▸ EXERCISE REQUIREMENTS
Every entry should appear in your answer exactly as it does here.

Stored entries
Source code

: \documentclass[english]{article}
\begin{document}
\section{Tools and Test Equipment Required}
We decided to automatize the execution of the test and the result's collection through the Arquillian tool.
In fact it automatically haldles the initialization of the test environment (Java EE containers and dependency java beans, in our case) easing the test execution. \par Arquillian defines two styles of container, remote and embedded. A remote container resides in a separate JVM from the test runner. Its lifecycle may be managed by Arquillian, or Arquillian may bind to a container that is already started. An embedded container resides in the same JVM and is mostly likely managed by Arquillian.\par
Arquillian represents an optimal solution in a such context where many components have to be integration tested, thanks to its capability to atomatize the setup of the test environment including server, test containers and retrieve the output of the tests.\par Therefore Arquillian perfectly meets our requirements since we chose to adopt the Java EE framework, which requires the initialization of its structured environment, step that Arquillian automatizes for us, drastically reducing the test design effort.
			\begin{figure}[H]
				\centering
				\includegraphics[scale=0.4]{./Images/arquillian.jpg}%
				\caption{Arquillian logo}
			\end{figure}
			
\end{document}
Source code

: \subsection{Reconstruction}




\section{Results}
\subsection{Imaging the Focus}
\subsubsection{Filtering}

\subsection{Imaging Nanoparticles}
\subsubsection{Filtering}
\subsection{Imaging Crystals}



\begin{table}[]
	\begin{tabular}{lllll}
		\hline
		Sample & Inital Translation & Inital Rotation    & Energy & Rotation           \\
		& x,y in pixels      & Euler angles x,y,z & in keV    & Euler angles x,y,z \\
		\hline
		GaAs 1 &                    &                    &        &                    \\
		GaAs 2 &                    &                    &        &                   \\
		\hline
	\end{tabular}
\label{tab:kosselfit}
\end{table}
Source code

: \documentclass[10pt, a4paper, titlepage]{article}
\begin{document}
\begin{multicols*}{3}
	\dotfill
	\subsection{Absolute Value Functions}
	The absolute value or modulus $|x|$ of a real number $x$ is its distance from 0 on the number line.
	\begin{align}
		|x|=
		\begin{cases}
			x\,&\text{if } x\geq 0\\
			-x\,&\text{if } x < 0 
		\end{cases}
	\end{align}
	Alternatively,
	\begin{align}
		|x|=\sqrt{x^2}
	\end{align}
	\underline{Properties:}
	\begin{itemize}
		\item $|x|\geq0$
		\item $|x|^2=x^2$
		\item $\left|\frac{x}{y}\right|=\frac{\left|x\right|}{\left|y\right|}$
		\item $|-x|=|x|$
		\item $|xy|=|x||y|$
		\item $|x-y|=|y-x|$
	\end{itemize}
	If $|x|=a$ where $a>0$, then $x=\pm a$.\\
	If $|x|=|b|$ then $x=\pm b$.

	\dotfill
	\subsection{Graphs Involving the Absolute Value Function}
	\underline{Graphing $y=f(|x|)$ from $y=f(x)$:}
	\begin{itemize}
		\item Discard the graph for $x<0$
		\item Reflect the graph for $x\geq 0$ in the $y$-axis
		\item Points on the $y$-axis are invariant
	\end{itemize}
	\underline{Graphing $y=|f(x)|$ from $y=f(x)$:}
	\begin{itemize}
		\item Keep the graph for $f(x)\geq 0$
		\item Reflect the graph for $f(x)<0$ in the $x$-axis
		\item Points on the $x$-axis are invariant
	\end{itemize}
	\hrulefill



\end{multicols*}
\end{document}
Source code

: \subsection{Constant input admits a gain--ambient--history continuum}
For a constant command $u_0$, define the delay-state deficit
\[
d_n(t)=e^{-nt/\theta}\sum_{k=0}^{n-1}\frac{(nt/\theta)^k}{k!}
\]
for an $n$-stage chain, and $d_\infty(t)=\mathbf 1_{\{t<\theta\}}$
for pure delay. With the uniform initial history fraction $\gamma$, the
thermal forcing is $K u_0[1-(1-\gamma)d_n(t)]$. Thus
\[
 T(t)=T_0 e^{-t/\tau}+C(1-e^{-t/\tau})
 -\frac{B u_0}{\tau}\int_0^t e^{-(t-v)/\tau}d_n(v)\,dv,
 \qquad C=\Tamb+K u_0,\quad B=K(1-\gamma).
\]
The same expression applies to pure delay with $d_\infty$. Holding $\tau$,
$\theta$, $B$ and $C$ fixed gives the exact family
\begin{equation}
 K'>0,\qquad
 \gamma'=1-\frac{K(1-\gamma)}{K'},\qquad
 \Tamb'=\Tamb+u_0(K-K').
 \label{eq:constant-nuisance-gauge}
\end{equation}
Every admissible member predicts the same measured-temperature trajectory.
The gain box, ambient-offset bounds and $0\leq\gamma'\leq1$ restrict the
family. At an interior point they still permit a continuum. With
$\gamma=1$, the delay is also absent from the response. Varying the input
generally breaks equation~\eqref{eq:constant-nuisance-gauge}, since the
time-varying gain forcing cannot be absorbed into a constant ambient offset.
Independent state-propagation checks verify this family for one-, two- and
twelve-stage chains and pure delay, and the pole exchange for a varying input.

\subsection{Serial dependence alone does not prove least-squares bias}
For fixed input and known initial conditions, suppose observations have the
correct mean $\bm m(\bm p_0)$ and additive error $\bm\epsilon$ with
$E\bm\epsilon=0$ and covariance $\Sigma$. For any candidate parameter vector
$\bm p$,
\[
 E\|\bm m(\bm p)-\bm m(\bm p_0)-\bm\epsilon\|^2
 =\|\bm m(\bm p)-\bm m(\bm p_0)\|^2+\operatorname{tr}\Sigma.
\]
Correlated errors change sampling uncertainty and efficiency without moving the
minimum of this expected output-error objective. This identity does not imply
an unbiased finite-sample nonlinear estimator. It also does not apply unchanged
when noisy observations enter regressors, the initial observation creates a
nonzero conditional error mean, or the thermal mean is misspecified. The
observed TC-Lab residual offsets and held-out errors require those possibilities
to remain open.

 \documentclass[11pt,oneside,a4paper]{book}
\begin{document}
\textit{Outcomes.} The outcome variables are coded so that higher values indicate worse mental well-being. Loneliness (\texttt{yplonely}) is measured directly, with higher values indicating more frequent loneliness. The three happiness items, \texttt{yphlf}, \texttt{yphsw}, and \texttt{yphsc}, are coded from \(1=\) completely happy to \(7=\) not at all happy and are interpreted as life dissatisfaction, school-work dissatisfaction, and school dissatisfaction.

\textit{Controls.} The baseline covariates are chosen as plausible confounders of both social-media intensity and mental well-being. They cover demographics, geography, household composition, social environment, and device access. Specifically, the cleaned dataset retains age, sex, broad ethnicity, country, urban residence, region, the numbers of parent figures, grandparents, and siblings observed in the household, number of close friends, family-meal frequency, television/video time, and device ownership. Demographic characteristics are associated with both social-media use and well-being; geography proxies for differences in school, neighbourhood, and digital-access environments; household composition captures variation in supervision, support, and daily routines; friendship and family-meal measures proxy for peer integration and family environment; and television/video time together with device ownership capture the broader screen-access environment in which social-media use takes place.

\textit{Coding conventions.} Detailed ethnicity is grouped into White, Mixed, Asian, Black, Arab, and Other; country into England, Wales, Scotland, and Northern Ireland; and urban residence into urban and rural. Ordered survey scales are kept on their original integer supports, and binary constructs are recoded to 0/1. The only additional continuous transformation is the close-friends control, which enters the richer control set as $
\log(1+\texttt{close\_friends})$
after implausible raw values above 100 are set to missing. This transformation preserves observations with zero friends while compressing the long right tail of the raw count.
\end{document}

▸ RESULT OF THIS EXERCISE
Source code

: \documentclass[english]{article}
\begin{document}
\section{Tools and Test Equipment Required}
We decided to automatize the execution of the test and the result's collection through the Arquillian tool.
In fact it automatically haldles the initialization of the test environment (Java EE containers and dependency java beans, in our case) easing the test execution. \par Arquillian defines two styles of container, remote and embedded. A remote container resides in a separate JVM from the test runner. Its lifecycle may be managed by Arquillian, or Arquillian may bind to a container that is already started. An embedded container resides in the same JVM and is mostly likely managed by Arquillian.\par
Arquillian represents an optimal solution in a such context where many components have to be integration tested, thanks to its capability to atomatize the setup of the test environment including server, test containers and retrieve the output of the tests.\par Therefore Arquillian perfectly meets our requirements since we chose to adopt the Java EE framework, which requires the initialization of its structured environment, step that Arquillian automatizes for us, drastically reducing the test design effort.
			\begin{figure}[H]
				\centering
				\includegraphics[scale=0.4]{./Images/arquillian.jpg}%
				\caption{Arquillian logo}
			\end{figure}
			
\end{document}
Source code

: \subsection{Reconstruction}




\section{Results}
\subsection{Imaging the Focus}
\subsubsection{Filtering}

\subsection{Imaging Nanoparticles}
\subsubsection{Filtering}
\subsection{Imaging Crystals}



\begin{table}[]
	\begin{tabular}{lllll}
		\hline
		Sample & Inital Translation & Inital Rotation    & Energy & Rotation           \\
		& x,y in pixels      & Euler angles x,y,z & in keV    & Euler angles x,y,z \\
		\hline
		GaAs 1 &                    &                    &        &                    \\
		GaAs 2 &                    &                    &        &                   \\
		\hline
	\end{tabular}
\label{tab:kosselfit}
\end{table}
Source code

: \documentclass[10pt, a4paper, titlepage]{article}
\begin{document}
\begin{multicols*}{3}
	\dotfill
	\subsection{Absolute Value Functions}
	The absolute value or modulus $|x|$ of a real number $x$ is its distance from 0 on the number line.
	\begin{align}
		|x|=
		\begin{cases}
			x\,&\text{if } x\geq 0\\
			-x\,&\text{if } x < 0 
		\end{cases}
	\end{align}
	Alternatively,
	\begin{align}
		|x|=\sqrt{x^2}
	\end{align}
	\underline{Properties:}
	\begin{itemize}
		\item $|x|\geq0$
		\item $|x|^2=x^2$
		\item $\left|\frac{x}{y}\right|=\frac{\left|x\right|}{\left|y\right|}$
		\item $|-x|=|x|$
		\item $|xy|=|x||y|$
		\item $|x-y|=|y-x|$
	\end{itemize}
	If $|x|=a$ where $a>0$, then $x=\pm a$.\\
	If $|x|=|b|$ then $x=\pm b$.

	\dotfill
	\subsection{Graphs Involving the Absolute Value Function}
	\underline{Graphing $y=f(|x|)$ from $y=f(x)$:}
	\begin{itemize}
		\item Discard the graph for $x<0$
		\item Reflect the graph for $x\geq 0$ in the $y$-axis
		\item Points on the $y$-axis are invariant
	\end{itemize}
	\underline{Graphing $y=|f(x)|$ from $y=f(x)$:}
	\begin{itemize}
		\item Keep the graph for $f(x)\geq 0$
		\item Reflect the graph for $f(x)<0$ in the $x$-axis
		\item Points on the $x$-axis are invariant
	\end{itemize}
	\hrulefill



\end{multicols*}
\end{document}
Source code

: \subsection{Constant input admits a gain--ambient--history continuum}
For a constant command $u_0$, define the delay-state deficit
\[
d_n(t)=e^{-nt/\theta}\sum_{k=0}^{n-1}\frac{(nt/\theta)^k}{k!}
\]
for an $n$-stage chain, and $d_\infty(t)=\mathbf 1_{\{t<\theta\}}$
for pure delay. With the uniform initial history fraction $\gamma$, the
thermal forcing is $K u_0[1-(1-\gamma)d_n(t)]$. Thus
\[
 T(t)=T_0 e^{-t/\tau}+C(1-e^{-t/\tau})
 -\frac{B u_0}{\tau}\int_0^t e^{-(t-v)/\tau}d_n(v)\,dv,
 \qquad C=\Tamb+K u_0,\quad B=K(1-\gamma).
\]
The same expression applies to pure delay with $d_\infty$. Holding $\tau$,
$\theta$, $B$ and $C$ fixed gives the exact family
\begin{equation}
 K'>0,\qquad
 \gamma'=1-\frac{K(1-\gamma)}{K'},\qquad
 \Tamb'=\Tamb+u_0(K-K').
 \label{eq:constant-nuisance-gauge}
\end{equation}
Every admissible member predicts the same measured-temperature trajectory.
The gain box, ambient-offset bounds and $0\leq\gamma'\leq1$ restrict the
family. At an interior point they still permit a continuum. With
$\gamma=1$, the delay is also absent from the response. Varying the input
generally breaks equation~\eqref{eq:constant-nuisance-gauge}, since the
time-varying gain forcing cannot be absorbed into a constant ambient offset.
Independent state-propagation checks verify this family for one-, two- and
twelve-stage chains and pure delay, and the pole exchange for a varying input.

\subsection{Serial dependence alone does not prove least-squares bias}
For fixed input and known initial conditions, suppose observations have the
correct mean $\bm m(\bm p_0)$ and additive error $\bm\epsilon$ with
$E\bm\epsilon=0$ and covariance $\Sigma$. For any candidate parameter vector
$\bm p$,
\[
 E\|\bm m(\bm p)-\bm m(\bm p_0)-\bm\epsilon\|^2
 =\|\bm m(\bm p)-\bm m(\bm p_0)\|^2+\operatorname{tr}\Sigma.
\]
Correlated errors change sampling uncertainty and efficiency without moving the
minimum of this expected output-error objective. This identity does not imply
an unbiased finite-sample nonlinear estimator. It also does not apply unchanged
when noisy observations enter regressors, the initial observation creates a
nonzero conditional error mean, or the thermal mean is misspecified. The
observed TC-Lab residual offsets and held-out errors require those possibilities
to remain open.

 \documentclass[11pt,oneside,a4paper]{book}
\begin{document}
\textit{Outcomes.} The outcome variables are coded so that higher values indicate worse mental well-being. Loneliness (\texttt{yplonely}) is measured directly, with higher values indicating more frequent loneliness. The three happiness items, \texttt{yphlf}, \texttt{yphsw}, and \texttt{yphsc}, are coded from \(1=\) completely happy to \(7=\) not at all happy and are interpreted as life dissatisfaction, school-work dissatisfaction, and school dissatisfaction.

\textit{Controls.} The baseline covariates are chosen as plausible confounders of both social-media intensity and mental well-being. They cover demographics, geography, household composition, social environment, and device access. Specifically, the cleaned dataset retains age, sex, broad ethnicity, country, urban residence, region, the numbers of parent figures, grandparents, and siblings observed in the household, number of close friends, family-meal frequency, television/video time, and device ownership. Demographic characteristics are associated with both social-media use and well-being; geography proxies for differences in school, neighbourhood, and digital-access environments; household composition captures variation in supervision, support, and daily routines; friendship and family-meal measures proxy for peer integration and family environment; and television/video time together with device ownership capture the broader screen-access environment in which social-media use takes place.

\textit{Coding conventions.} Detailed ethnicity is grouped into White, Mixed, Asian, Black, Arab, and Other; country into England, Wales, Scotland, and Northern Ireland; and urban residence into urban and rural. Ordered survey scales are kept on their original integer supports, and binary constructs are recoded to 0/1. The only additional continuous transformation is the close-friends control, which enters the richer control set as $
\log(1+\texttt{close\_friends})$
after implausible raw values above 100 are set to missing. This transformation preserves observations with zero friends while compressing the long right tail of the raw count.
\end{document}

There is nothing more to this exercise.